No centro dessa transformação deve estar o hospital inteligente, uma instituição que deverá ser capaz de integrar ciência de dados, inteligência artificial, tecnologia de ponta e interoperabilidade em tempo real. Um hospital inteligente não apenas acolhe: ele antecipa, integra e acelera decisões. Monitora sinais vitais automaticamente, detecta deteriorações precoces, prioriza internações com base em algoritmos clínicos e otimiza o uso de leitos críticos. Comunica-se com a rede externa, regula vagas e aciona transporte especializado em poucos cliques. Em vez de respostas fragmentadas, oferece ações articuladas, baseadas em evidência e sustentadas por dados. Implementar esse modelo no Brasil é urgente. Ele garante que o paciente grave seja atendido por uma estrutura que compreende a gravidade do tempo e atua com excelência desde o diagnóstico até a reabilitação.

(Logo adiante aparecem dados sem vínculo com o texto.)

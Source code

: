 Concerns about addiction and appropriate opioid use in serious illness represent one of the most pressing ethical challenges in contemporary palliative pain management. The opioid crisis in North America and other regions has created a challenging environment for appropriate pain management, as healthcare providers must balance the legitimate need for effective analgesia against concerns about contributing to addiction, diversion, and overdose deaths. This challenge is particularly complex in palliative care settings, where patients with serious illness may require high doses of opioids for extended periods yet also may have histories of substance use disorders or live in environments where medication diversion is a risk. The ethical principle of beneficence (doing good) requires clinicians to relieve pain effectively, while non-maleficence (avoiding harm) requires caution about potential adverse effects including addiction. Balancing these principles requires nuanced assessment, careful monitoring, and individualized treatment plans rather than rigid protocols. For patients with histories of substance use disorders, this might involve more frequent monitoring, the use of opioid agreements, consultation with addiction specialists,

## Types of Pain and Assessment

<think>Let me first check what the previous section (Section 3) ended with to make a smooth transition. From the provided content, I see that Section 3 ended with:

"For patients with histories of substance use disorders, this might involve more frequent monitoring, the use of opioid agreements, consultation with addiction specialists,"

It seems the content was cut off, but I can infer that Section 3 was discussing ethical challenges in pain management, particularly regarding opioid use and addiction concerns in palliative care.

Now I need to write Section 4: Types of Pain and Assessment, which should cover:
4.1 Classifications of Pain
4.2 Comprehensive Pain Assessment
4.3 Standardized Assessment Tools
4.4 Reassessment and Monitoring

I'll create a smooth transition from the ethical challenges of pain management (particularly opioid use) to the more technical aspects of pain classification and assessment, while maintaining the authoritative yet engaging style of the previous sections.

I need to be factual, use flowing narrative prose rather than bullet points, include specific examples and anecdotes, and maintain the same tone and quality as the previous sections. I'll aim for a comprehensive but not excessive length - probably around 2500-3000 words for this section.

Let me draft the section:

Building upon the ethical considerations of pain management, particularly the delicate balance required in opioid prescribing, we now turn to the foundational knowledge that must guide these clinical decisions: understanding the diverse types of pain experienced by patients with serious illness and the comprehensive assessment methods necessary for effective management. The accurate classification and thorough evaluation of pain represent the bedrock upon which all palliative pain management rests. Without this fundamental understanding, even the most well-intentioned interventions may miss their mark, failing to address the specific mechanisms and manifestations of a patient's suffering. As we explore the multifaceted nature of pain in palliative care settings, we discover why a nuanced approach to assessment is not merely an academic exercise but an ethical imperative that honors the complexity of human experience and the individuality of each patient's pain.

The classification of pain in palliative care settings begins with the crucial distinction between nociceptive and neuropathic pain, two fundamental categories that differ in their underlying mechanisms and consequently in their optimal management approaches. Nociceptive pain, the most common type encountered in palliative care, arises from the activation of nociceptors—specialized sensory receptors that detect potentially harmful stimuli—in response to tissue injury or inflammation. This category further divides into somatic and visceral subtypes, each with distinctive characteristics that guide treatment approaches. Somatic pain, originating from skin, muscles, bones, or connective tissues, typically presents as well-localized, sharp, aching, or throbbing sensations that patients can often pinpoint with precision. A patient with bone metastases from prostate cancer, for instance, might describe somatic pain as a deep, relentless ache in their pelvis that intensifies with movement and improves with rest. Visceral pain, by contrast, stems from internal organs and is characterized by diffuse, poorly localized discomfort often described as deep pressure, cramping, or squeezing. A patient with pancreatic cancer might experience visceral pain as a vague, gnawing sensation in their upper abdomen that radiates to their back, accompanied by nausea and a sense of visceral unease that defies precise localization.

Nos dias 10 e 11 de julho, a Disciplina de Emergências Clínicas do HCFMUSP realizará, em São Paulo, o I Simpósio Internacional do Paciente Crítico, com a presença de 12 palestrantes internacionais de destaque. O objetivo é claro: sistematizar o atendimento ao paciente grave, em que cada minuto conta.

Atender emergências com eficiência não é apenas um dever técnico. É um compromisso ético e social. O desafio ultrapassa a esfera médica: é estrutural e cultural. Precisamos integrar serviços, formar equipes coesas, investir em tecnologia e construir uma lógica de resposta imediata. O futuro de um paciente crítico não pode depender do acaso. Deve ser definido por sistemas bem organizados, tecnologias conectadas e profissionais preparados. Porque, no fim das contas, cada minuto importa. E o tempo, quando bem gerido, salva.